The winner of Best Irish Film was Lakelands, written, directed and produced by Robert Higgins and Patrick McGivney. Lakelands won the Fleadh’s Best Marketplace Project Award in 2021 and returned to the Fleadh this year for its World Premiere. The film follows Cian, a young Gaelic footballer who struggles to come to terms with a career-ending injury after an attack on a night out. Cian undertakes a search for his own identity in a small town where Gaelic football is a religion, and identity is defined by what you can do on the pitch. Featuring the directorial debuts of Robert Higgins and Patrick McGivney, and a cast of emerging Irish stars including Éanna Hardwicke (Vivarium, Normal People, Smother) and Danielle Galligan (Netflix’s Shadow and Bone).
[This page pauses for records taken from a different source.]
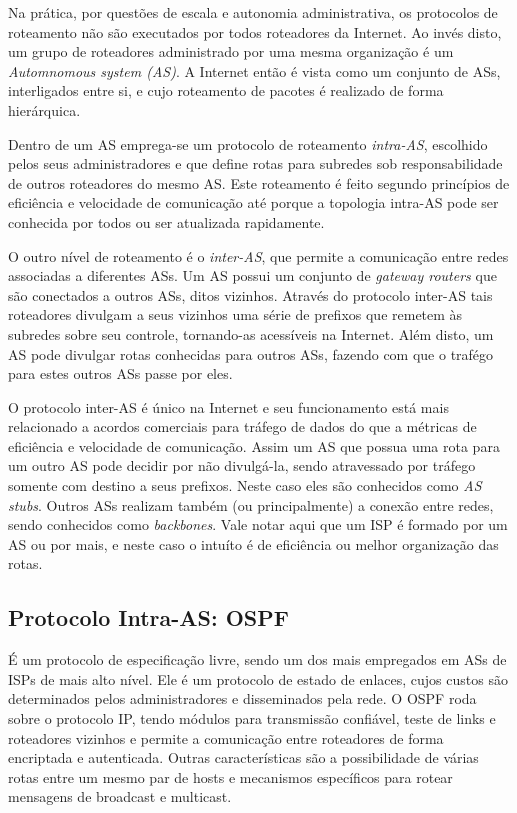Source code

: Na prática, por questões de escala e autonomia administrativa, os protocolos de roteamento não são executados por todos roteadores da Internet.
Ao invés disto, um grupo de roteadores administrado por uma mesma organização é um \emph{Automnomous system (AS)}.
A Internet então é vista como um conjunto de ASs, interligados entre si, e cujo roteamento de pacotes é realizado de forma hierárquica.

Dentro de um AS emprega-se um protocolo de roteamento \emph{intra-AS}, escolhido pelos seus administradores 
e que define rotas para subredes sob responsabilidade de outros roteadores do mesmo AS.
Este roteamento é feito segundo princípios de eficiência e velocidade de comunicação até porque a topologia intra-AS pode ser conhecida por todos ou ser atualizada rapidamente.

O outro nível de roteamento é o \emph{inter-AS}, que permite a comunicação entre redes associadas a diferentes ASs.
Um AS possui um conjunto de \emph{gateway routers} que são conectados a outros ASs, ditos vizinhos.
Através do protocolo inter-AS tais roteadores divulgam a seus vizinhos 
uma série de prefixos que remetem às subredes sobre seu controle, tornando-as acessíveis na Internet.
Além disto, um AS pode divulgar rotas conhecidas para outros ASs, fazendo com que o trafégo para estes outros ASs passe por eles.

O protocolo inter-AS é único na Internet e seu funcionamento está mais relacionado a acordos comerciais para tráfego de dados do que a métricas de eficiência e velocidade de comunicação.
Assim um AS que possua uma rota para um outro AS pode decidir por não divulgá-la, sendo atravessado por tráfego somente com destino a seus prefixos.
Neste caso eles são conhecidos como \emph{AS stubs}.
Outros ASs realizam também (ou principalmente) a conexão entre redes, sendo conhecidos como \emph{backbones}.
Vale notar aqui que um ISP é formado por um AS ou por mais, e neste caso o intuíto é de eficiência ou melhor organização das rotas.

\subsection{Protocolo Intra-AS: OSPF}

É um protocolo de especificação livre, sendo um dos mais empregados em ASs de ISPs de mais alto nível.
Ele é um protocolo de estado de enlaces, cujos custos são determinados pelos administradores e disseminados pela rede.
O OSPF roda sobre o protocolo IP, tendo módulos para transmissão confiável, teste de links e roteadores vizinhos e
permite a comunicação entre roteadores de forma encriptada e autenticada.
Outras características são a possibilidade de várias rotas entre um mesmo par de hosts e mecanismos específicos para rotear mensagens de broadcast e multicast.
Another highlight, The Sparrow, written and directed by Michael Kinirons, won Best Irish First Feature. The Sparrow follows Kevin Coyne, who lives in a dysfunctional household where grieving the death of his mother is forbidden by his father Larry, an ex-soldier. Kevin is also used to living in his brother Robbie’s shadow, so he is surprised when Hanna, a newcomer to this West Cork parish, seems to prefer his company.

That’s all folks! Another fleadhbulous Film Fleadh in the books. After two years of Covid compromises, 2022’s Festival not only marked a return to cinemas, but the return of the Fleadh buzz, a five day party celebrating fresh and compelling voices in Irish filmmaking today.